● **DATASET ENTRIES**:

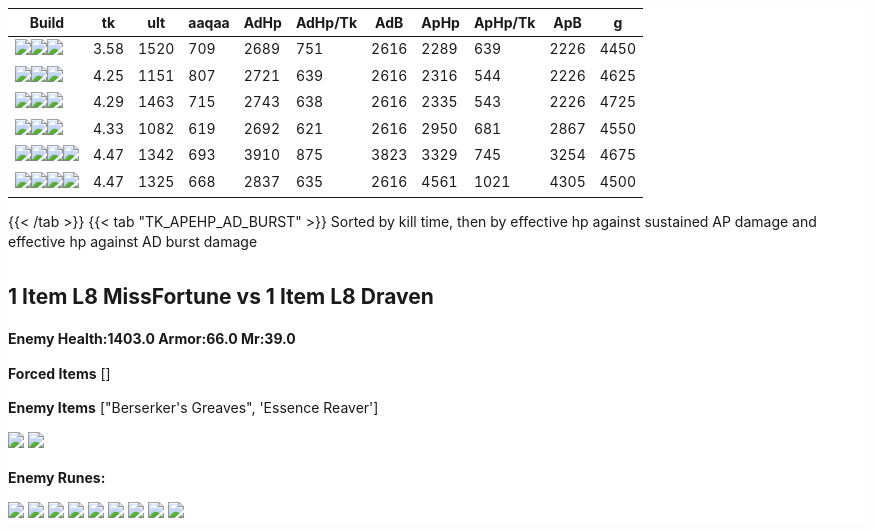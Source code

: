 



 Build |tk|ult|aaqaa|AdHp|AdHp/Tk|AdB|ApHp|ApHp/Tk|ApB|g
-|-|-|-|-|-|-|-|-|-|-
![](/item/6691.png)![](/item/1053.png)![](/item/1055.png)|3.58|1520|709|2689|751|2616|2289|639|2226|4450
![](/item/3153.png)![](/item/1055.png)![](/item/1037.png)|4.25|1151|807|2721|639|2616|2316|544|2226|4625
![](/item/3074.png)![](/item/1055.png)![](/item/1037.png)|4.29|1463|715|2743|638|2616|2335|543|2226|4725
![](/item/3091.png)![](/item/1053.png)![](/item/1055.png)|4.33|1082|619|2692|621|2616|2950|681|2867|4550
![](/item/6673.png)![](/item/1055.png)![](/item/1037.png)![](/item/1036.png)|4.47|1342|693|3910|875|3823|3329|745|3254|4675
![](/item/3156.png)![](/item/1053.png)![](/item/1055.png)![](/item/1036.png)|4.47|1325|668|2837|635|2616|4561|1021|4305|4500
{{< /tab >}}
{{< tab "TK_APEHP_AD_BURST" >}}
Sorted by kill time, then by effective hp against sustained AP damage and effective hp against AD burst damage
## 1 Item L8 MissFortune vs 1 Item L8 Draven

**Enemy Health:1403.0 Armor:66.0 Mr:39.0**


**Forced Items** []








**Enemy Items** ["Berserker's Greaves", 'Essence Reaver']





![](/item/3006.png)
![](/item/3508.png)



**Enemy Runes:**





![](/Styles/Precision/LethalTempo/LethalTempo.png)
![](/Styles/Precision/Triumph.png)
![](/Styles/Precision/LegendBloodline/LegendBloodline.png)
![](/Styles/Sorcery/LastStand/LastStand.png)
![](/Styles/Domination/EyeballCollection/EyeballCollection.png)
![](/Styles/Domination/TreasureHunter/TreasureHunter.png)
![](/StatMods/StatModsAttackSpeedIcon.png)
![](/StatMods/StatModsAdaptiveForceIcon.png)
![](/StatMods/StatModsArmorIcon.png)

● **DESCRIPTION OF THE TASK**: Give the count of lines above that include the word "Precision", stating no other information.

● **REPLY TO THE TASK**: 3